Segment Open

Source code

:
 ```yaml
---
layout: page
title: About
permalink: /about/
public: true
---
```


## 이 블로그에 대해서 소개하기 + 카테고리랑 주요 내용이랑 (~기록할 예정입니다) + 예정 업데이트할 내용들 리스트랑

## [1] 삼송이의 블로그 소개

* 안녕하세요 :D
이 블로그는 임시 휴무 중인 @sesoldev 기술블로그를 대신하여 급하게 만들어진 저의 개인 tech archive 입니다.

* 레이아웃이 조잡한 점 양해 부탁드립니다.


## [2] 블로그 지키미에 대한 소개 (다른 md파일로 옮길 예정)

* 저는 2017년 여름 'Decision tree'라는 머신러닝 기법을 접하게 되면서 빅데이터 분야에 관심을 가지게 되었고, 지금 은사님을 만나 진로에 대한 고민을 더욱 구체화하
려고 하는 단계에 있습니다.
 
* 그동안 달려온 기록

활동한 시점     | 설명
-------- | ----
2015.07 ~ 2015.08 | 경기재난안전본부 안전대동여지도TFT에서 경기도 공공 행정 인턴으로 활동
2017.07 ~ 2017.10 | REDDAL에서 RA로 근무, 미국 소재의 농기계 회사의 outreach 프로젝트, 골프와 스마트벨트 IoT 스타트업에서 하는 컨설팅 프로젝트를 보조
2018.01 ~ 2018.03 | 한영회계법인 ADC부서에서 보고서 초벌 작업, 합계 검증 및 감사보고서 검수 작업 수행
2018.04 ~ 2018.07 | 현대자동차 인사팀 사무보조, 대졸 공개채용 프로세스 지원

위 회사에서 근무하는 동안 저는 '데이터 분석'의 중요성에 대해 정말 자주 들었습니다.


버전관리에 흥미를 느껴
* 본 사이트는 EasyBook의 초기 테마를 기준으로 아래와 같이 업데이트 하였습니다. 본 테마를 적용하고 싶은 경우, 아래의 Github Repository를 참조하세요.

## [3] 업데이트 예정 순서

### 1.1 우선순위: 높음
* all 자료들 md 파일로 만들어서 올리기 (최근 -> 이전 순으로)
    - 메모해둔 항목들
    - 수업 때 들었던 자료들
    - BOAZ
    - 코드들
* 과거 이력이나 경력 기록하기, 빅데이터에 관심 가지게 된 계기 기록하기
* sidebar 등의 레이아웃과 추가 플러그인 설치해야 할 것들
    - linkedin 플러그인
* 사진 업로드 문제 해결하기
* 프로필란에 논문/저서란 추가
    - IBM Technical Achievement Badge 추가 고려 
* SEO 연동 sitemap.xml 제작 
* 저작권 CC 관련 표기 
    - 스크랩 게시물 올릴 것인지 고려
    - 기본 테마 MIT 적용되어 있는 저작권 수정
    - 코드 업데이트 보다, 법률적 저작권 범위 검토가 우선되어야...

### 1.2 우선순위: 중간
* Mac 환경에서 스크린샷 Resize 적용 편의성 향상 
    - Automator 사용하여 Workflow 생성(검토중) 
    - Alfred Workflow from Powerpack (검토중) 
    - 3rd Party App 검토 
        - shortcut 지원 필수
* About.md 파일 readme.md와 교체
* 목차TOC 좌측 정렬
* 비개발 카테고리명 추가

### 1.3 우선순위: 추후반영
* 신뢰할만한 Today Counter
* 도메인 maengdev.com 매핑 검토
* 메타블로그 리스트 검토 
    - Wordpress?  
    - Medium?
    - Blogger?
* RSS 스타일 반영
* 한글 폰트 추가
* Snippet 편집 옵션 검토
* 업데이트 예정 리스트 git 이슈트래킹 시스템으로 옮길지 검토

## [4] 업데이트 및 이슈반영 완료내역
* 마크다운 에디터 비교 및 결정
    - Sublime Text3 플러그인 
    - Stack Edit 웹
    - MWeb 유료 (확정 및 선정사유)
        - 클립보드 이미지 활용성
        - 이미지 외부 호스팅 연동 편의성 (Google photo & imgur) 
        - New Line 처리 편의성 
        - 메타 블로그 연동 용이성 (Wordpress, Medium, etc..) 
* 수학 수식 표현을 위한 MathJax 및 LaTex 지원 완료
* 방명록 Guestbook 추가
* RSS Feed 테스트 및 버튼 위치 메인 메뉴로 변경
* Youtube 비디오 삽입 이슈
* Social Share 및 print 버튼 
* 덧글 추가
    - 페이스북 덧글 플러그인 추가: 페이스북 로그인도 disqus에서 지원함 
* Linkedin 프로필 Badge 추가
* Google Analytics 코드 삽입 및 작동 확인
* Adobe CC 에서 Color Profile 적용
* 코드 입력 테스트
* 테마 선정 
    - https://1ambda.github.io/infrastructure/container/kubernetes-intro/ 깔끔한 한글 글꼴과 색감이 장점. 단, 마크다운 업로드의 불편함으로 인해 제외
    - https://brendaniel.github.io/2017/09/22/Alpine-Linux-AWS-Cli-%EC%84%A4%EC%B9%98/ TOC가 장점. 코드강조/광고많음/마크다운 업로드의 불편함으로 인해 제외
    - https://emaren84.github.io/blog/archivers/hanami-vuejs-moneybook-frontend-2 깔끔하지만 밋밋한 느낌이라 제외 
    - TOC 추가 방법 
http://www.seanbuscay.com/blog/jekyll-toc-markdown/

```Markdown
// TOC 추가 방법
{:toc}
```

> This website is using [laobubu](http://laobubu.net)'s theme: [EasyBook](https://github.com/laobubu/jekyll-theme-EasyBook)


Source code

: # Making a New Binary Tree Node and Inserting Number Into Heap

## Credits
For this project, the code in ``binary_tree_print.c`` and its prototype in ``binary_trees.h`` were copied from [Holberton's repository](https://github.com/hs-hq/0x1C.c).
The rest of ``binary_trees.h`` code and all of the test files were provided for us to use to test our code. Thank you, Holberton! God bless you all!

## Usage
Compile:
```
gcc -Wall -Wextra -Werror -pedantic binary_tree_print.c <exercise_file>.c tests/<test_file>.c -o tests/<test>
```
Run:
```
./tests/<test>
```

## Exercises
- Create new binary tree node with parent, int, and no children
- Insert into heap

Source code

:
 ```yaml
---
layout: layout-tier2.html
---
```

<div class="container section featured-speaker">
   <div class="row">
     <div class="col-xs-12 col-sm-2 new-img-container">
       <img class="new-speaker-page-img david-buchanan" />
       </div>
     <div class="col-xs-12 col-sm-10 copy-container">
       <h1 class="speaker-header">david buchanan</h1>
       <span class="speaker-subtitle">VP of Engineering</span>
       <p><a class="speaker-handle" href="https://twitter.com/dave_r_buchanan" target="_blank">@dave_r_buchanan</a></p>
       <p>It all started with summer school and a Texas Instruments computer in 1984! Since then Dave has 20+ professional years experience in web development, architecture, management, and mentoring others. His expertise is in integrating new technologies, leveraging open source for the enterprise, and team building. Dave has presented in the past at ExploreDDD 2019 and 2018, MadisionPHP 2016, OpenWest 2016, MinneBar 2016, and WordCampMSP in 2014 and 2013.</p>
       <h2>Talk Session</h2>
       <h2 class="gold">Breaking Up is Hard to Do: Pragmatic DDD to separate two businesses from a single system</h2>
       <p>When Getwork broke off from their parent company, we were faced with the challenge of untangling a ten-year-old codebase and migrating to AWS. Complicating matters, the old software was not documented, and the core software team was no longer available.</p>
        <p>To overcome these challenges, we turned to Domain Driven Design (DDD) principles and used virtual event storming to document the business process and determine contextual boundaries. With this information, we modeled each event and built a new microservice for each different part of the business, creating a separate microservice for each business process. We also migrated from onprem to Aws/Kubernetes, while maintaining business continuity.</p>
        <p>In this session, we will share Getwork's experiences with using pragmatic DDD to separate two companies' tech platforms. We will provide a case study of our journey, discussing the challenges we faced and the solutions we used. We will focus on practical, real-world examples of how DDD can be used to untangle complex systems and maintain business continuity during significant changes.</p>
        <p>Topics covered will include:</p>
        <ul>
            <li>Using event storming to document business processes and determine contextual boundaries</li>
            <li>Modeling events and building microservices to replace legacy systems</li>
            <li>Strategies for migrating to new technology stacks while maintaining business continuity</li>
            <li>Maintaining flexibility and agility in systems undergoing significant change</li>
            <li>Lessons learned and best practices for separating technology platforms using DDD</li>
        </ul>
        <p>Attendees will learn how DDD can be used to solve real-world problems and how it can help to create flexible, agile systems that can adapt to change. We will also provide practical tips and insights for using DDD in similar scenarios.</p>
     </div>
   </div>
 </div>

Segment Closed

_Instructions to follow_
For the string "업로드의", give the number of lines in the data that contain it, and only that number.

_Answer to the problem_
2